Akademik Veri Yönetim Sistemi
ACS Omega, cilt.11, sa.23, ss.34526-34542, 2026 (SCI-Expanded, Scopus)
The complex biological material of the freshwater mussel’s shell serves various functions, contributing to the support of ecosystem services. Beyond offering structural integrity and reinforcement, the shell emerges as a significant natural biomaterial candidate thanks to its distinctive composition and structure. The aim of this study was to investigate the potential use of freshwater mussel shells from two unionid species Anodonta anatina (Linnaeus, 1758) and Unio delicatus (Lea, 1863) as a natural biomaterial. The shells were examined for their chemical composition, physical characteristics, and mechanical strength, in addition to undergoing a thorough analysis of their biointerface structure and surface morphology. The major mineral composition of CaCO3 and the presence of other elements in their ionic forms in both mussel species demonstrated a favorable association with the shell’s composition, microstructure, biointerface, biomineralization, and biological responses.
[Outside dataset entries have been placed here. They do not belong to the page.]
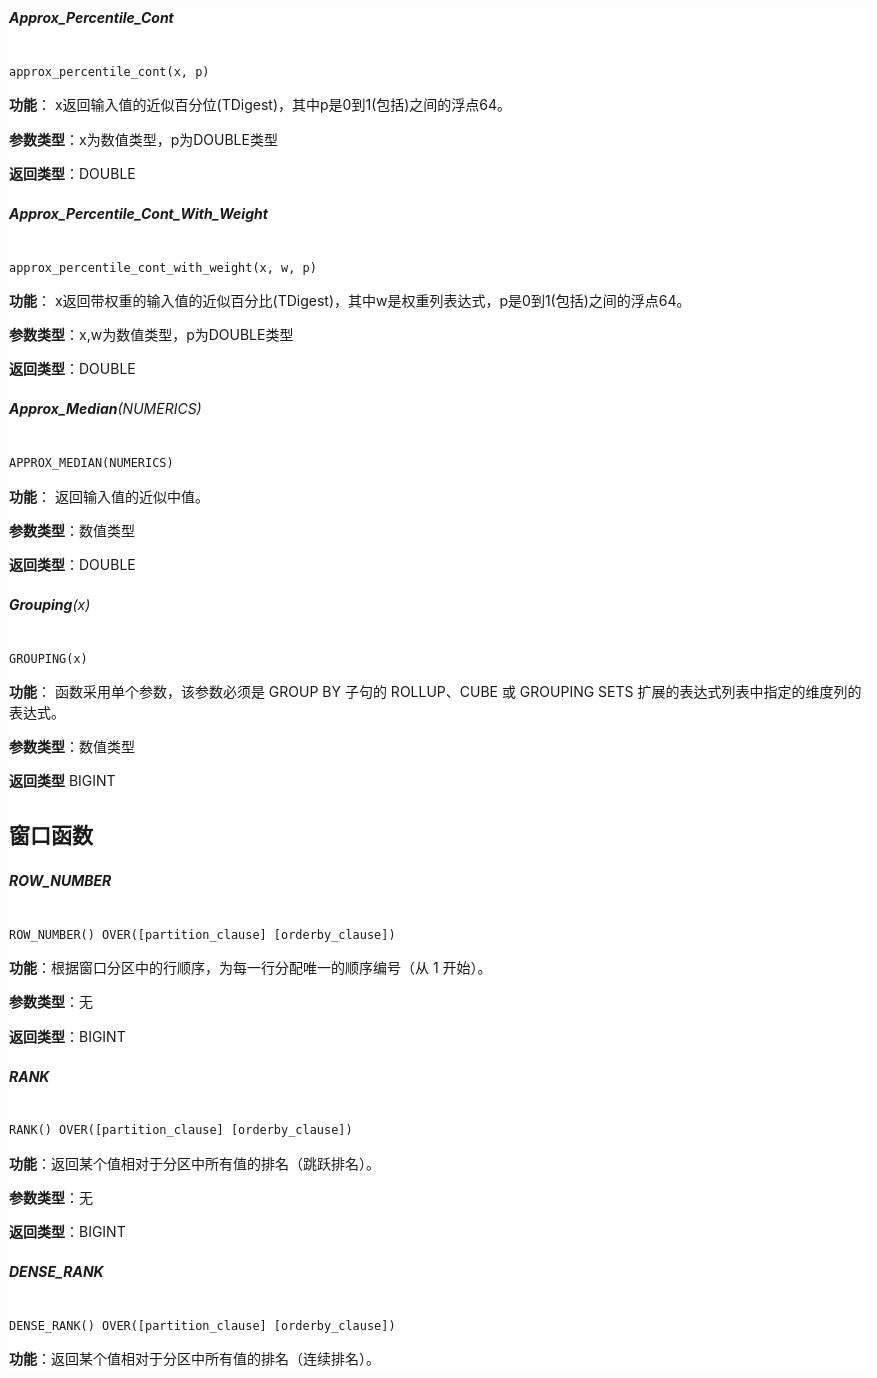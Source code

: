 ###### **Approx_Percentile_Cont**
    approx_percentile_cont(x, p)  
**功能**： x返回输入值的近似百分位(TDigest)，其中p是0到1(包括)之间的浮点64。

**参数类型**：x为数值类型，p为DOUBLE类型

**返回类型**：DOUBLE

###### **Approx_Percentile_Cont_With_Weight**
    approx_percentile_cont_with_weight(x, w, p)  
**功能**： x返回带权重的输入值的近似百分比(TDigest)，其中w是权重列表达式，p是0到1(包括)之间的浮点64。

**参数类型**：x,w为数值类型，p为DOUBLE类型

**返回类型**：DOUBLE

###### **Approx_Median**(NUMERICS) 
    APPROX_MEDIAN(NUMERICS)
**功能**： 返回输入值的近似中值。

**参数类型**：数值类型

**返回类型**：DOUBLE

###### **Grouping**(x)
    GROUPING(x)

**功能**： 函数采用单个参数，该参数必须是 GROUP BY 子句的 ROLLUP、CUBE 或 GROUPING SETS 扩展的表达式列表中指定的维度列的表达式。

**参数类型**：数值类型

**返回类型** BIGINT

## **窗口函数**

###### **ROW_NUMBER**

    ROW_NUMBER() OVER([partition_clause] [orderby_clause])

**功能**：根据窗口分区中的行顺序，为每一行分配唯一的顺序编号（从 1 开始）。

**参数类型**：无

**返回类型**：BIGINT

###### **RANK**

    RANK() OVER([partition_clause] [orderby_clause])

**功能**：返回某个值相对于分区中所有值的排名（跳跃排名）。

**参数类型**：无

**返回类型**：BIGINT

###### **DENSE_RANK**

    DENSE_RANK() OVER([partition_clause] [orderby_clause])

**功能**：返回某个值相对于分区中所有值的排名（连续排名）。


[//]: # (###### **Array**)
[//]: # (    创建数组)
[//]: # (###### **Regexp_Replace**)
[//]: # ()
[//]: # (    regexp_replace&#40;str, regexp, rep [, position] &#41; )
[//]: # ()
[//]: # (**功能**：将 str 中与 regexp 匹配的所有子字符串都替换为 rep。)
[//]: # ()
[//]: # (**参数类型**：STRING)
[//]: # ()
[//]: # (**返回类型**：BIGINT)
[//]: # (###### **Regexp_Match**)
[//]: # (    返回与正则表达式匹配的项)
The mineralogical/biointerfacial changes observed in various parts of the mussels were clearly depicted in the FE-SEM micrographs. Additionally, studies involving XRD, XRF, FTIR, EDXS, and Raman spectroscopy were used to confirm the presence of CaCO3 crystals (aragonite and calcite forms) in the mussel shells along with the detection of organic components with various functional groups. Furthermore, in vitro bioactivity and hemocompatibility assays were conducted to investigate the effect of shell composition on the biological properties of samples of freshwater mussel shells. The results demonstrated that shell samples with different contents facilitated fibroblast attachment, migration, and promoted cell proliferation. These findings also verified the hemocompatibility of the shell samples and the favorable impact on the hemostatic behavior of the shells mineralogical structure. The findings indicated that the inherent shells of freshwater mussels Anodonta anatina and Unio delicatus are distinctive biological materials that hold promise for various applications benefiting human well-being and contributing to the preservation of environmental quality.